Publication: Engineering an Open-source Motion Capture Platform to Characterize Abnormal Gaits for Resource-limited Environments
Open/View Files
Date
Authors
Published Version
Published Version
Journal Title
Journal ISSN
Volume Title
Publisher
Citation
Abstract
Gait abnormalities, a leading cause of death for older adults, are on the rise with the increasing global median age. While existing technologies can detect and quantify these abnormalities, their limited use in low-resource settings due to high costs and limited interoperability poses a severe challenge. This thesis overcame that barrier by introducing a novel approach: an open-source motion capture tool. The paper details creating a color-based marker detection system that utilizes a Kalman filter for tracking and the methods for achieving 3D marker coordination using a stereovision setup. The paper determined the necessary rotation matrices to obtain physiologically relevant angles utilizing a series of markers placed at anatomically relevant reference points.

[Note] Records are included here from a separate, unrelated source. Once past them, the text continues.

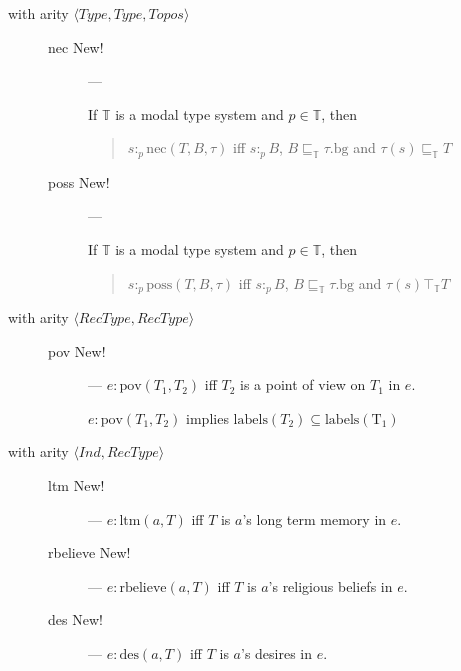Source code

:\begin{description}
\begin{description}
  \end{description}

\item[with arity
  \textnormal{$\langle\textit{Type},\textit{Type},\textit{Topos}\rangle$}]
  \mbox{}

  \begin{description}

    
  \item[\textnormal{nec} New!] ---

    If $\mathbb{T}$ is a modal type system and $p\in\mathbb{T}$, then
    \begin{quote}
      $s:_p\mathrm{nec}(T,B,\tau)$ iff $s:_pB$, 
      $B\sqsubseteq_{\mathbb{T}}\tau.\mathrm{bg}$ and 
      $\tau(s)\sqsubseteq_{\mathbb{T}}T$
    \end{quote}

    
  \item[\textnormal{poss} New!] ---

    If $\mathbb{T}$ is a modal type system and $p\in\mathbb{T}$, then
    \begin{quote}
      $s:_p\mathrm{poss}(T,B,\tau)$ iff $s:_pB$, 
      $B\sqsubseteq_{\mathbb{T}}\tau.\mathrm{bg}$ and 
      $\tau(s)\top_{\mathbb{T}}T$
    \end{quote}

  \end{description}

  
\item[with arity
  \textnormal{$\langle\textit{RecType},\textit{RecType}\rangle$}] \mbox{}

  \begin{description}
    
  \item[\textnormal{pov} New!] --- $e:\text{pov}(T_1,T_2)$ iff $T_2$
    is a point of view on $T_1$ in $e$.

    $e:\text{pov}(T_1,T_2)$ implies
    $\mathrm{labels}(T_2)\subseteq\mathrm{labels(T_1)}$

  \end{description}

  
\item[with arity
  \textnormal{$\langle\textit{Ind},\textit{RecType}\rangle$}] \mbox{}

  \begin{description}
    
  \item[\textnormal{ltm} New!] --- $e:\text{ltm}(a,T)$ iff $T$ is $a$'s
    long term memory in $e$.
    
  \item[\textnormal{rbelieve} New!] --- $e:\text{rbelieve}(a,T)$ iff
    $T$ is $a$'s religious beliefs in $e$.

    
  \item[\textnormal{des} New!] --- $e:\text{des}(a,T)$ iff $T$ is
    $a$'s desires in $e$.

  \end{description}
  
  

  
  
  


\end{description}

The motion capture system was validated by characterizing and classifying four gaits at three different speeds across two participants. The paper employed the motion capture system to assess the key features of normal, crouch, spastic, and steppage gaits in both the time and frequency domains. The paper performed spline interpolation, principal component analysis (PCA), linear discriminant analysis (LDA), logistic regression, support vector machine (SVM), and k-nearest neighbor (KNN). The paper found that nonlinear statistical methods slightly outperformed linear ones when classifying gait. The paper showed that using the frequency domain can mitigate the impact of temporal noise during windowing and provide a more effective approach to classifying speed. The paper demonstrated that individually trained models have little generalizability, but increasing the population over which model training occurs can mitigate this concern.